### TASK DIRECTIONS
Print out the full listing below, word for word.

### THE DATA
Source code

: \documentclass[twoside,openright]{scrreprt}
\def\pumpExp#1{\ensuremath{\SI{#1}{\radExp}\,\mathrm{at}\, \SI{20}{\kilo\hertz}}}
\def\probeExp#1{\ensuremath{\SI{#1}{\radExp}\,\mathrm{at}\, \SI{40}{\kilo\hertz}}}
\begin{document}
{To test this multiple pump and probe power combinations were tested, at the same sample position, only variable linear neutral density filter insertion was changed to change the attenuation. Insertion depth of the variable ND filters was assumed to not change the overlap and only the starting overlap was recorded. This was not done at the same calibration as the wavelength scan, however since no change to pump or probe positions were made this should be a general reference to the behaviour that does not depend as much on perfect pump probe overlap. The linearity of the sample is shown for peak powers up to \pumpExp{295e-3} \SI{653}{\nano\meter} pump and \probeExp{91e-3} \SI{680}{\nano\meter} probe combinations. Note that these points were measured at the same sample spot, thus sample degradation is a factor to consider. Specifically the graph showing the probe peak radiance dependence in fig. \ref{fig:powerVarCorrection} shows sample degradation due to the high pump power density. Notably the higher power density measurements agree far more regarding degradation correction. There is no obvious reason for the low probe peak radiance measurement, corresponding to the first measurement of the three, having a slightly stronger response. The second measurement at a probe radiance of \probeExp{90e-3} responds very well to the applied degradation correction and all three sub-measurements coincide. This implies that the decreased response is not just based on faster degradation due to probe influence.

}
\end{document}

### WORKED SOLUTION
Source code

: \documentclass[twoside,openright]{scrreprt}
\def\pumpExp#1{\ensuremath{\SI{#1}{\radExp}\,\mathrm{at}\, \SI{20}{\kilo\hertz}}}
\def\probeExp#1{\ensuremath{\SI{#1}{\radExp}\,\mathrm{at}\, \SI{40}{\kilo\hertz}}}
\begin{document}
{To test this multiple pump and probe power combinations were tested, at the same sample position, only variable linear neutral density filter insertion was changed to change the attenuation. Insertion depth of the variable ND filters was assumed to not change the overlap and only the starting overlap was recorded. This was not done at the same calibration as the wavelength scan, however since no change to pump or probe positions were made this should be a general reference to the behaviour that does not depend as much on perfect pump probe overlap. The linearity of the sample is shown for peak powers up to \pumpExp{295e-3} \SI{653}{\nano\meter} pump and \probeExp{91e-3} \SI{680}{\nano\meter} probe combinations. Note that these points were measured at the same sample spot, thus sample degradation is a factor to consider. Specifically the graph showing the probe peak radiance dependence in fig. \ref{fig:powerVarCorrection} shows sample degradation due to the high pump power density. Notably the higher power density measurements agree far more regarding degradation correction. There is no obvious reason for the low probe peak radiance measurement, corresponding to the first measurement of the three, having a slightly stronger response. The second measurement at a probe radiance of \probeExp{90e-3} responds very well to the applied degradation correction and all three sub-measurements coincide. This implies that the decreased response is not just based on faster degradation due to probe influence.

}
\end{document}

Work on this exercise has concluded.